Evening found me eating a ready-made meal with whiskey and water. The television show was one I'd seen before but I couldn't tell you what happened next. Finding a picture was tough and I could only get two channels in that neighborhood; it was the land that time forgot.

Outside the window the usual show was going on, shouting and shooting, sirens and horns; how could people live like that? Why did they stay? Why did I, for that matter?

I decided that I stayed because I couldn't find another place to live in that price range and got up to get myself a second drink. Trying one of my theories: I only had two whiskey and water the other night so that night I poured three. More is better, right?

On the TV, the bad guy was taken down and the commercial came on. I turned the television off, then turned it back on but lowered the sound. I was on my way to get the second drink so I couldn't go to bed yet. I got a fresh glass, just so I could keep score.

With three empty glasses in front of me, I looked up to see that the host's monologue was a repeat; he told that joke before and to just as few laughs. I turned the tube off and fell into bed.

In my dream, Ted took a small envelope out of his shirt pocket and went into the dining room. The envelope was from the lab, blue like those that held samples of Luna-B. He opened the envelope and poured some of the powder into the glasses of iced tea. Ted had tears in his eyes. In his hand he held a piece of paper, white with thin lines and a ragged corner, torn from a pad at the lab. Across the paper he had written, “I love you and the kids.”

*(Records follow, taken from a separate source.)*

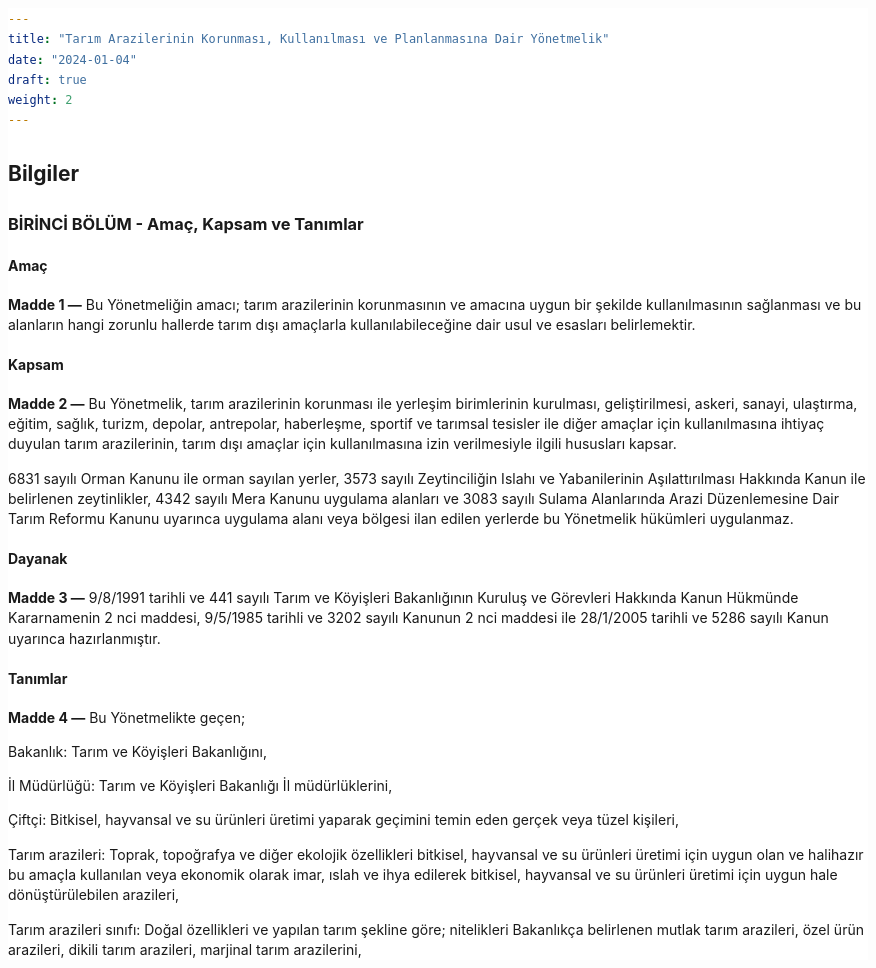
 ```yaml
---
title: "Tarım Arazilerinin Korunması, Kullanılması ve Planlanmasına Dair Yönetmelik"
date: "2024-01-04"
draft: true
weight: 2
---
```


## Bilgiler

### BİRİNCİ BÖLÜM - Amaç, Kapsam ve Tanımlar

#### Amaç

**Madde 1 —** Bu Yönetmeliğin amacı; tarım arazilerinin korunmasının ve amacına uygun bir şekilde kullanılmasının sağlanması ve bu alanların hangi zorunlu hallerde tarım dışı amaçlarla kullanılabileceğine dair usul ve esasları belirlemektir.

#### Kapsam

**Madde 2 —** Bu Yönetmelik, tarım arazilerinin korunması ile yerleşim birimlerinin kurulması, geliştirilmesi, askeri, sanayi, ulaştırma, eğitim, sağlık, turizm, depolar, antrepolar, haberleşme, sportif ve tarımsal tesisler ile diğer amaçlar için kullanılmasına ihtiyaç duyulan tarım arazilerinin, tarım dışı amaçlar için kullanılmasına izin verilmesiyle ilgili hususları kapsar.

6831 sayılı Orman Kanunu ile orman sayılan yerler, 3573 sayılı Zeytinciliğin Islahı ve Yabanilerinin Aşılattırılması Hakkında Kanun ile belirlenen zeytinlikler, 4342 sayılı Mera Kanunu uygulama alanları ve 3083 sayılı Sulama Alanlarında Arazi Düzenlemesine Dair Tarım Reformu Kanunu uyarınca uygulama alanı veya bölgesi ilan edilen yerlerde bu Yönetmelik hükümleri uygulanmaz.

#### Dayanak

**Madde 3 —** 9/8/1991 tarihli ve 441 sayılı Tarım ve Köyişleri Bakanlığının Kuruluş ve Görevleri Hakkında Kanun Hükmünde Kararnamenin 2 nci maddesi, 9/5/1985 tarihli ve 3202 sayılı Kanunun 2 nci maddesi ile 28/1/2005 tarihli ve 5286 sayılı Kanun uyarınca hazırlanmıştır.

#### Tanımlar

**Madde 4 —** Bu Yönetmelikte geçen;

Bakanlık: Tarım ve Köyişleri Bakanlığını,

İl Müdürlüğü: Tarım ve Köyişleri Bakanlığı İl müdürlüklerini,

Çiftçi: Bitkisel, hayvansal ve su ürünleri üretimi yaparak geçimini temin eden gerçek veya tüzel kişileri,

Tarım arazileri: Toprak, topoğrafya ve diğer ekolojik özellikleri bitkisel, hayvansal ve su ürünleri üretimi için uygun olan ve halihazır bu amaçla kullanılan veya ekonomik olarak imar, ıslah ve ihya edilerek bitkisel, hayvansal ve su ürünleri üretimi için uygun hale dönüştürülebilen arazileri,

Tarım arazileri sınıfı: Doğal özellikleri ve yapılan tarım şekline göre; nitelikleri Bakanlıkça belirlenen mutlak tarım arazileri, özel ürün arazileri, dikili tarım arazileri, marjinal tarım arazilerini,
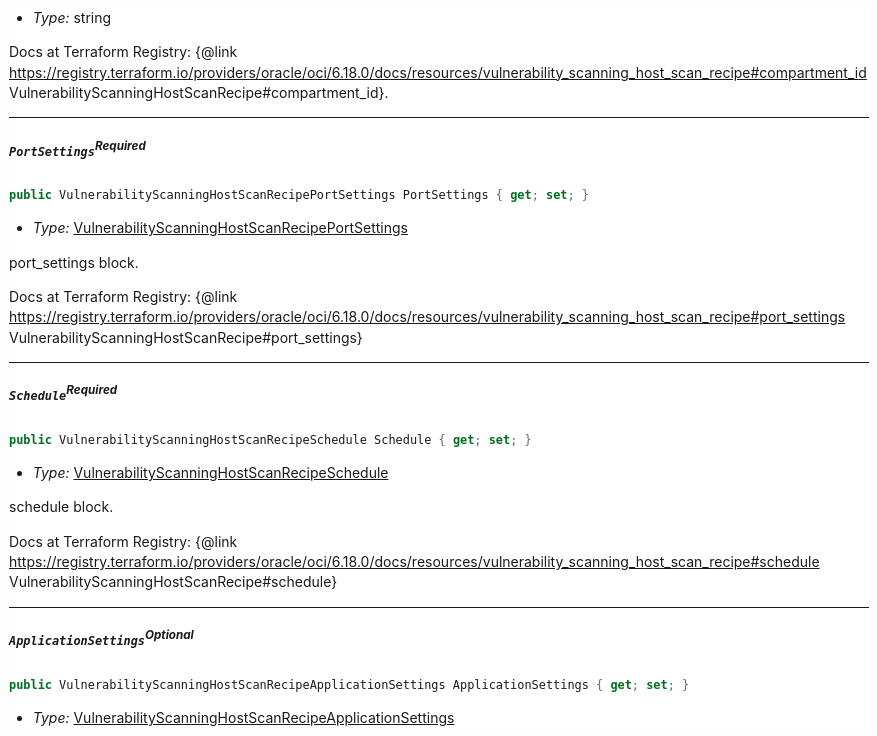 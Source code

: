 - *Type:* string

Docs at Terraform Registry: {@link https://registry.terraform.io/providers/oracle/oci/6.18.0/docs/resources/vulnerability_scanning_host_scan_recipe#compartment_id VulnerabilityScanningHostScanRecipe#compartment_id}.

---

##### `PortSettings`<sup>Required</sup> <a name="PortSettings" id="rhizo-co-terraform-provider-oci.vulnerabilityScanningHostScanRecipe.VulnerabilityScanningHostScanRecipeConfig.property.portSettings"></a>

```csharp
public VulnerabilityScanningHostScanRecipePortSettings PortSettings { get; set; }
```

- *Type:* <a href="#rhizo-co-terraform-provider-oci.vulnerabilityScanningHostScanRecipe.VulnerabilityScanningHostScanRecipePortSettings">VulnerabilityScanningHostScanRecipePortSettings</a>

port_settings block.

Docs at Terraform Registry: {@link https://registry.terraform.io/providers/oracle/oci/6.18.0/docs/resources/vulnerability_scanning_host_scan_recipe#port_settings VulnerabilityScanningHostScanRecipe#port_settings}

---

##### `Schedule`<sup>Required</sup> <a name="Schedule" id="rhizo-co-terraform-provider-oci.vulnerabilityScanningHostScanRecipe.VulnerabilityScanningHostScanRecipeConfig.property.schedule"></a>

```csharp
public VulnerabilityScanningHostScanRecipeSchedule Schedule { get; set; }
```

- *Type:* <a href="#rhizo-co-terraform-provider-oci.vulnerabilityScanningHostScanRecipe.VulnerabilityScanningHostScanRecipeSchedule">VulnerabilityScanningHostScanRecipeSchedule</a>

schedule block.

Docs at Terraform Registry: {@link https://registry.terraform.io/providers/oracle/oci/6.18.0/docs/resources/vulnerability_scanning_host_scan_recipe#schedule VulnerabilityScanningHostScanRecipe#schedule}

---

##### `ApplicationSettings`<sup>Optional</sup> <a name="ApplicationSettings" id="rhizo-co-terraform-provider-oci.vulnerabilityScanningHostScanRecipe.VulnerabilityScanningHostScanRecipeConfig.property.applicationSettings"></a>

```csharp
public VulnerabilityScanningHostScanRecipeApplicationSettings ApplicationSettings { get; set; }
```

- *Type:* <a href="#rhizo-co-terraform-provider-oci.vulnerabilityScanningHostScanRecipe.VulnerabilityScanningHostScanRecipeApplicationSettings">VulnerabilityScanningHostScanRecipeApplicationSettings</a>
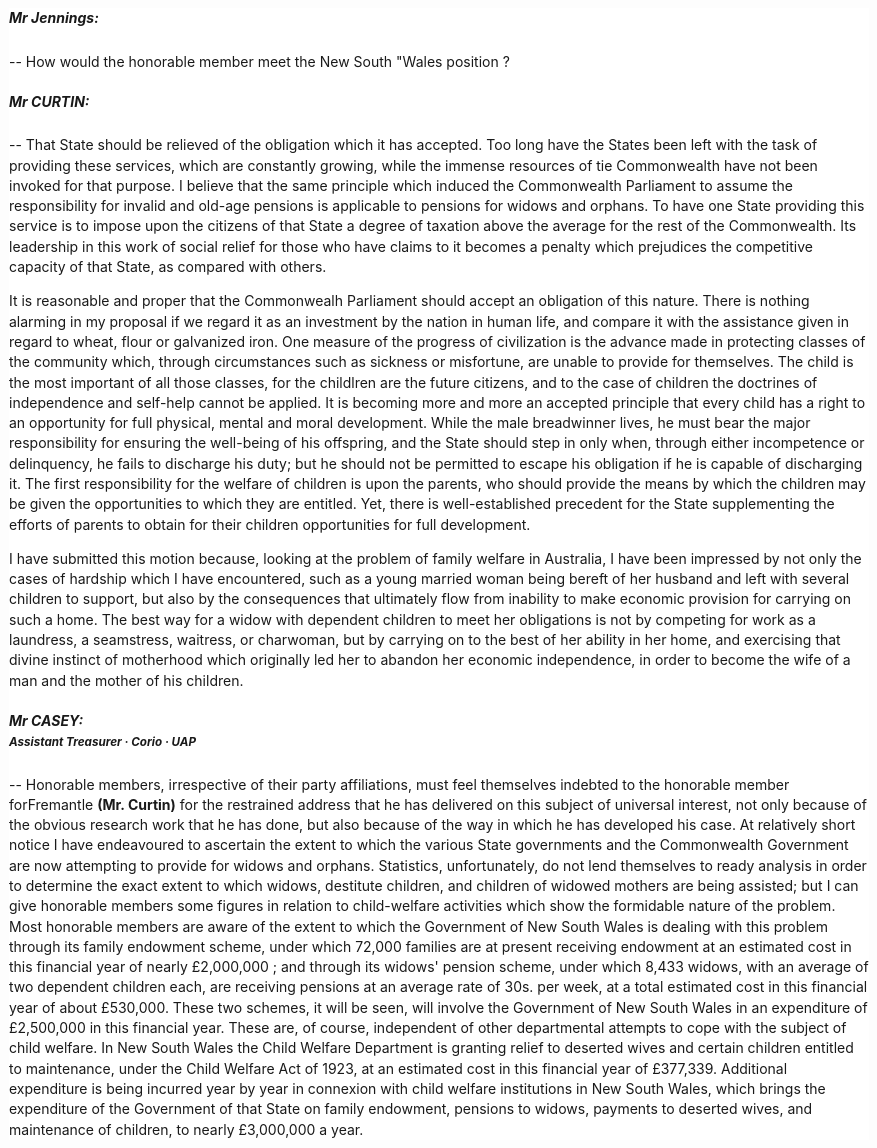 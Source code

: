 ##### Mr Jennings:

-- How would the honorable member meet the New South "Wales position ? 

##### Mr CURTIN:

-- That State should be relieved of the obligation which it has accepted. Too long have the States been left with the task of providing these services, which are constantly growing, while the immense resources of tie Commonwealth have not been invoked for that purpose. I believe that the same principle which induced the Commonwealth Parliament to assume the responsibility for invalid and old-age pensions is applicable to pensions for widows and orphans. To have one State providing this service is to impose upon the citizens of that State a degree of taxation above the average for the rest of the Commonwealth. Its leadership in this work of social relief for those who have claims to it becomes a penalty which prejudices the competitive capacity of that State, as compared with others. 

It is reasonable and proper that the Commonwealh Parliament should accept an obligation of this nature. There is nothing alarming in my proposal if we regard it as an investment by the nation in human life, and compare it with the assistance given in regard to wheat, flour or galvanized iron. One measure of the progress of civilization is the advance made in protecting classes of the community which, through circumstances such as sickness or misfortune, are unable to provide for themselves. The child is the most important of all those classes, for the  childlren  are the future citizens, and to the case of children the doctrines of independence and self-help cannot be applied. It is becoming more and more an accepted principle that every child has a right to an opportunity for full physical, mental and moral development. While the male breadwinner lives, he must bear the major responsibility for ensuring the well-being of his offspring, and the State should step in only when, through either incompetence or delinquency, he fails to discharge his duty; but he should not be permitted to escape his obligation if he is capable of discharging it. The first responsibility for the welfare of children is upon the parents, who should provide the means by which the children may be given the opportunities to which they are entitled. Yet, there is well-established precedent for the State supplementing the efforts of parents to obtain for their children opportunities for full development. 

I have submitted this motion because, looking at the problem of family welfare in Australia, I have been impressed by not only the cases of hardship which I have encountered, such as a young married woman being bereft of her husband and left with several children to support, but also by the consequences that ultimately flow from inability to make economic provision for carrying on such a home. The best way for a widow with dependent children to meet her obligations is not by competing for work as a laundress, a seamstress, waitress, or charwoman, but by carrying on to the best of her ability in her home, and exercising that divine instinct of motherhood which originally led her to abandon her economic independence, in order to become the wife of a man and the mother of his children. 

##### Mr CASEY:<br><small class="text-muted">Assistant Treasurer &middot; Corio &middot; UAP</small>

-- Honorable members, irrespective of their party affiliations, must feel themselves indebted to the honorable member forFremantle  **(Mr. Curtin)**  for the restrained address that he has delivered on this subject of universal interest, not only because of the obvious research work that he has done, but also because of the way in which he has developed his case. At relatively short notice I have endeavoured to ascertain the extent to which the various State governments and the Commonwealth Government are now attempting to provide for widows and orphans. Statistics, unfortunately, do not lend themselves to ready analysis in order to determine the exact extent to which widows, destitute children, and children of widowed mothers are being assisted; but I can give honorable members some figures in relation to child-welfare activities which show the formidable nature of the problem. Most honorable members are aware of the extent to which the Government of New South Wales is dealing with this problem through its family endowment scheme, under which 72,000 families are at present receiving endowment at an estimated cost in this financial year of nearly £2,000,000 ; and through its widows' pension scheme, under which 8,433 widows, with an average of two dependent children each, are receiving pensions at an average rate of 30s. per week, at a total estimated cost in this financial year of about £530,000. These two schemes, it will be seen, will involve the Government of New South Wales in an expenditure of £2,500,000 in this financial year. These are, of course, independent of other departmental attempts to cope with the subject of child welfare. In New South Wales the Child Welfare Department is granting relief to deserted wives and certain children entitled to maintenance, under the Child Welfare Act of 1923, at an estimated cost in this financial year of £377,339. Additional expenditure is being incurred year by year in connexion with child welfare institutions in New South Wales, which brings the expenditure of the Government of that State on family endowment, pensions to widows, payments to deserted wives, and maintenance of children, to nearly £3,000,000 a year.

I woke up sweating to the sound of banging on the wall next to me. “You wanna shut up in there? People are trying to sleep!” shouted the guy in the next apartment. I held still, gripping the sweat-soaked sheets, hoping he'd shut up.

“It's not like when you live in a house,” I whispered to myself, “where you can scream in peace.”

After a few minutes of quiet, I got up to get a glass of water then returned to bed, looking at the ceiling, trying to think of anything to stay awake. I couldn't think of anything at all other than my dream and my own deplorable situation. I got up and turned on the television. A sexy woman was licking her lips inviting me to call her. She said she was waiting just for me. I laughed, “Not if you could see me,” and turned to the other channel. The late-late-late show was just wrapping up.

Thursday, June 18, 2009

Luna Nightmares

From the collection: Murder at Thompson Bog
Episode 2

Horns woke me. I was toppled over onto the couch; my neck and back were stiff. I got up and went into the bathroom, stubbing a toe on the way.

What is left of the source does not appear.